J’ai gagné de l’argent en changeant ma vie, en étant professionnel et en traitant les gens avec respect. Traiter les gens avec respect, c’est déjà le plus grand pas en avant” Adam Jones en 2014

Quand il est drafté en 2005 à sa sortie de West Virginia, les éloges pleuvent sur ce cornerback physique et trapu. Petit pour son poste (1m80), le #9 des Mountaineers possède en lui ce swagg qui émane d’autres athlètes du coin, comme Randy Moss, ne à Rand à 200 kms du campus de Morganstown. Adam Jones, lui, est né à Atlanta, en Géorgie et il n’a que 8 ans quand son père est tué lors d’un vol. Elevé par sa mère et sa grand-mère, cette dernière décèdera d’ailleurs lors de son année freshman d’Université, lui faisant manquer le seul match de sa carrière universitaire pour pouvoir assister à ses funérailles. De son enfance, il gardera ce souvenir indélébile de la perte du père mais aussi un surnom : Pacman. Sa mère le trouvant glouton pour boire lorsqu’il était petit, elle le compara au héros du jeu vidéo mythique des années 80, dévorant les pac-gommes à l’intérieur d’un labyrinthe. Un surnom qu’il voudra que l’on arrête d’utiliser en 2008 pour signifier sa renaissance en tant qu’homme.

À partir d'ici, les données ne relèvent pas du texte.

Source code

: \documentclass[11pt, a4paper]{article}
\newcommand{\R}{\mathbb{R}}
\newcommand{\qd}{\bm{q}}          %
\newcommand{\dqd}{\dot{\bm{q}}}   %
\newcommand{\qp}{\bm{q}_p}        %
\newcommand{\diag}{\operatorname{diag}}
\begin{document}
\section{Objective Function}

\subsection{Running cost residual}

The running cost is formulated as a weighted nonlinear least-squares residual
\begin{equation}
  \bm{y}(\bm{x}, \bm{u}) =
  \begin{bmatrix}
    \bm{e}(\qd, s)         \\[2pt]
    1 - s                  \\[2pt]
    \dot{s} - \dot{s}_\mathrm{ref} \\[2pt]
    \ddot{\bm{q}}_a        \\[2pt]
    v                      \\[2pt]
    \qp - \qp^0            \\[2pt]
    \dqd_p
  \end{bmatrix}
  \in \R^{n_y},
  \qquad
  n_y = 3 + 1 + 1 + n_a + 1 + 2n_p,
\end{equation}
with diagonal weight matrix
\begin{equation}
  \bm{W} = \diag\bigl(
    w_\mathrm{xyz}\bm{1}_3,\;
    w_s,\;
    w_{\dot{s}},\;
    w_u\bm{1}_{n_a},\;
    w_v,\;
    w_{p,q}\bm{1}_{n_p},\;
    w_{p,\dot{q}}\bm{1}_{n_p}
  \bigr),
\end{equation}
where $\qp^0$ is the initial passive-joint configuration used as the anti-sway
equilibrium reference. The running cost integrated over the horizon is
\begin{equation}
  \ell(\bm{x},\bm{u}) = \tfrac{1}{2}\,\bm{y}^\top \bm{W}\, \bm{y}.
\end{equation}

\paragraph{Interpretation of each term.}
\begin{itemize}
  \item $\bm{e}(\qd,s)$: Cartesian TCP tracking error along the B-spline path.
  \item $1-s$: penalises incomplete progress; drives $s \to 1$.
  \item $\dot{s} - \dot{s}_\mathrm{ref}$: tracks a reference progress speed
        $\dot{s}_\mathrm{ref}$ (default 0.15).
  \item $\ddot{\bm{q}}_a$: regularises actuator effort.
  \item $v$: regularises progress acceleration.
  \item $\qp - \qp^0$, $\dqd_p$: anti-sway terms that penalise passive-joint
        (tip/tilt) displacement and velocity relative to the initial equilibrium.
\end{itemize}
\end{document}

Sous le maillot marine et jaune des Mountaineers, Jones démontre sa capacité à éteindre les receveurs adverses, interceptant 7 fois la balle lors de ses deux dernières années (en sophomore et junior donc puisqu’il n’y restera que trois ans). Surtout, Pacman fait montre d’une capacité étonnante à zigzaguer entre les lignes adverses au moment de remonter des retours de coup d’envoi ou de punt. S’il ne marque que deux touchdowns en 3 ans sur ces phases de jeu, les quelques 1475 yards accumulés sur les retours de coup d’envoi le placera en 1ere position all-time  avant que Tavon Austin ne vienne exploser ce score avec 2407 yards entre 2009 et 2012.

« Ils n’écrivent que sur les trucs négatifs parce que c’est ce qui fait vendre les journaux. On ne va pas écrire sur le fait que j’aille faire des visites dans les hôpitaux ou que je fasse des actions de charité parce que ça va ressembler à une opération de com’. On veut rien savoir sur ce que je fais de bien, c’est toujours à propos de mes erreurs » Adam Jones en 2013

Le labyrinthe financier
Zigzaguer entre les lignes adverses. Si, sur le terrain, cela peut vous emmener à la 6e place de la draft 2005 et vous envoyer à Nashville dans le Tennessee pour exercer vos talents aux cotes de Steve McNair, c’est dans la « vraie » vie que cela peut poser problème. Les deux années qui suivent son entrée dans la ligue, le jeune cornerback fait oublier ses bonnes performances (4 interceptions en 15 matches lors de la saison 2006 et 3 touchdowns sur retour de punt) par ses problèmes extra-sportifs. Dix « incidents » le mettent à la une des journaux jusqu’au dernier, celui de 2007, où un homme finira paralysé suite à une fusillade dans un club de strip-tease. S’il ne tenait pas d’armes à la main, c’est son comportement et son fameux gimmick du « Make It Rain »  qui aboutira à une bagarre générale dégénérant en tragédie. Une cour du Nevada lui infligera d’ailleurs en 2012 une amende de 11,6 millions de dollars à payer aux victimes. Un somme que ne possédait pas, et ne possèdera sans doute jamais, le joueur. Il faut dire que son contrat rookie valant, au maximum, 15 millions de dollars, la suspension sans salaire lui en fit perdre la moitié tandis qu’il en avait déjà dépensé 5 ou 6, sans penser à son futur, en réalisant de mauvais investissements ou en « prenant soin » d’un trop grand nombre d’ «amis » qui disparaitront une fois sa fortune disparue.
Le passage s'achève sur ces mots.